Un riconoscimento di valore per Kundera, che ha rappresentato forse una sorta di rivincita sulle sue vicissitudini personali.

Nato a Brno, nell’ex Cecoslovacchia, figlio di un famoso pianista, ha esordito come poeta (L’uomo è un grande giardino, 1953; Monologhi, 1957), ottenendo poi un vasto successo con le serie di novelle Amori ridicoli.

Debutta come drammaturgo nel 1962 con I proprietari delle chiavi, ambientato nel periodo dell’occupazione fascista.
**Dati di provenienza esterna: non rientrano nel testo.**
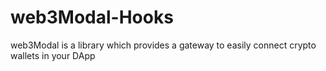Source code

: # web3Modal-Hooks

web3Modal is a library which provides a gateway to easily connect crypto wallets in your DApp


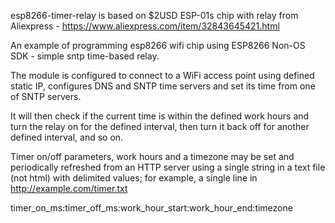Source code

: esp8266-timer-relay is based on $2USD ESP-01s chip with relay from Aliexpress - https://www.aliexpress.com/item/32843645421.html

An example of programming esp8266 wifi chip using ESP8266 Non-OS SDK - simple sntp time-based relay.

The module is configured to connect to a WiFi access point using defined static IP, configures DNS and SNTP time servers
and set its time from one of SNTP servers.

It will then check if the current time is within the defined work hours and turn the relay on for the defined interval, 
then turn it back off for another defined interval, and so on.

Timer on/off parameters, work hours and a timezone may be set and periodically refreshed from an HTTP server using a single string in a text file (not html) with delimited values; for example, a single line in http://example.com/timer.txt

timer_on_ms:timer_off_ms:work_hour_start:work_hour_end:timezone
Il suo primo romanzo, Lo scherzo (1967), è una satira violenta e dolorosa della realtà cecoslovacca. A causa delle sue posizioni, i successivi romanzi di Kundera – La vita è altrove (1973), Il valzer degli addii (1975), Il libro del riso e dell’oblio (1978) – sono stati vietati in patria e pubblicati all’estero. Fatidico il suo appoggio ideologico alla Primavera di Praga, che lo costringe a espatriare ed emigrare in Francia, a Parigi. Fuori patria pubblica L’insostenibile leggerezza dell’essere (1984), una sapiente miscela di storia, autobiografia e sentimento, titolo straconosciuto anche per la su trasposizione cinematografica del 1988 firmata dal regista Philip Kaufman. Nella seconda metà degli anni ’80 escono L’immortalità e il saggio L’arte del romanzo.

A partire dagli anni ’90 inizia a scrivere in francese sfornando La lentezza (1995), L’identità (1997), L’ignoranza (2001) e i saggi I testamenti traditi (1992) e Il sipario (Le rideau, 2005),
Un incontro (2009). L’ultimo romanzo, La festa dell’insignificanza, è del 2013, opera che può essere considerata una summa della sua produzione letteraria.

Scrive nella pagina iniziale del libro che gli ha conferito la celebrità mondiale: “Il mito dell’eterno ritorno afferma, per negazione, che la vita scompare una volta per sempre, che non ritorna, è simile a un’ombra, è priva di peso, è morta già in precedenza, e che, sia stata essa terribile, bella o splendida, quel terrore, quello splendore, quella bellezza non significano nulla”.